The following article is written by a great biblical scholar, Philip R. Davies, Professor Emeritus at the University of Sheffield, England. It was originally published on The Bible and Interpretation website in September 2009.
In the Fellowship, we appreciate the insights offered by the latest scholarly research, even when they challenge long-held beliefs and dogmas. In fact, we appreciate them especially when they do exactly that, because it reminds us that long-held opinions can be wrong. If we truly value truth, then we must truly value evidence, and we must approach that evidence with critical minds. We may not always agree with their religious-spiritual-metaphysical convictions (or lack thereof), but that doesn’t mean they can’t offer us important data in other areas.
The path to truth is difficult, and it requires sacrificing our self-importance, admitting that we can be and often are wrong. Engaging in this process is a truly spiritual activity. With that said, here is Professor Davies’s article, with some commentary below.
Are There Ethics in the Hebrew Bible?
There seems to have been much debate recently in the media about atheism. Perhaps Professor Dawkins and other vociferous authors have to be thanked for this. But it’s a good thing, if only to counter some really ignorant prejudices about the values of those who do not believe in supernatural beings that influence their life. We can start by noting that atheism has little to do with secularism: most Western nations are both religious and secular. Democracy requires both: religion is one of those beliefs that secular society permits because gods are not registered voters and do not offer themselves at the ballot box and cannot speak in public. Next, the horrible phrase “people of faith” (like “people of color”) implies that atheists have no faith, whereas they do; in fact, they put their faith in certain human values—individual liberty, reason, toleration, human autonomy, science. I don’t see that an atheist’s belief in these is much different in kind from a belief in an invisible and sovereign being (or whatever) that ultimately determines the nature and destiny of everything. Except that it is always open to verification. If it’s wrong, we expect to find out some time. Meanwhile, we should believe in something…..
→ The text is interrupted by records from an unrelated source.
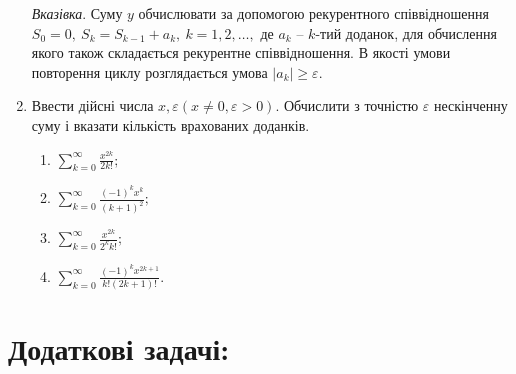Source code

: \documentclass[a5paper,titlepage,openany,twoside,draft]{book_unv}%
\makeatletter
\newcommand{\xslalph}[1]{\expandafter\@xslalph\csname c@#1\endcsname}
\newcommand{\@xslalph}[1]{%
    \ifcase#1\or а\or б\or в\or г\or д\or e\or є\or ж\or з\or i%
    \or й\or к\or л\or м\or н\or о\or п\or р\or с\or т%
    \or у\or ф\or х\or ц\or ч\or ш\or ю\or я\or аа\or бб\or вв%
    \else\@ctrerr\fi%
}
\makeatother
\begin{document}
\begin{enumerate}
\begin{enumerate}[label=\xslalph*)]
\end{enumerate}

\emph{\emph{Вказівка}}. Суму $y$ обчислювати за допомогою
рекурентного співвідношення
\(S_{0} = 0,\ S_{k} = S_{k - 1} + a_{k},\ k = 1,2,\ldots,\) де
\(a_{k}\) -- \(k\)-тий доданок, для обчислення якого також складається
рекурентне співвідношення. В якості умови повторення циклу розглядається
умова \(\left| a_{k} \right| \geq \varepsilon.\)

\item
  Ввести дійсні числа
  \(x,\varepsilon (x \neq 0,\varepsilon > 0)\). Обчислити з
  точністю \(\varepsilon\) нескінченну суму і вказати кількість
  врахованих доданків.
  \begin{multicols}{2}
\begin{enumerate}[label=\xslalph*)]
\item \(\sum\limits_{k = 0}^{\infty}\frac{x^{2k}}{2k!};\) 
\item \(\sum\limits_{k = 0}^{\infty}\frac{(-1)^{k}x^{k}}{(k + 1)^{2}};\)
\item \(\sum\limits_{k = 0}^{\infty}\frac{x^{2k}}{2^{k}k!};\) 
\item \(\sum\limits_{k = 0}^{\infty}\frac{(-1)^{k}x^{2k + 1}}{k!(2k + 1)!}.\)
\end{enumerate}
 \end{multicols}

\end{enumerate}

\section{Додаткові задачі:}
\end{document}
But what about ethics? After all, religion is not about whether you believe in gods. This is merely metaphysics. What defines religion is the belief that these beings require you to do something about it rather than leave them in peace (and allow them to do the same to you). I repeatedly hear advocates of religion asserting that it is religion that gives humans ethics that bestow value on human life. I have rarely heard anything so ridiculous in my life. So let’s look at ethics in the (Hebrew) Bible.
There are various systems determining human behavior. The best known comprises, the “commandments” or “laws,” supposedly dictated by the invisible god and stipulating that humans should not kill, steal, commit adultery or worship any god but this one, etc. What are the reasons for such behavior? That it is good to obey divine commands—additional motivation being provided by threatened consequences of neglecting to do so. However, “only obeying orders” was summarily dismissed as a defense at the Nuremberg trials and although in some circumstances one can still plead “higher authority” as a defense against charges of misconduct, these pleas do not constitute an assertion of ethical behavior: they are just a get-out where one has clearly behaved unethically.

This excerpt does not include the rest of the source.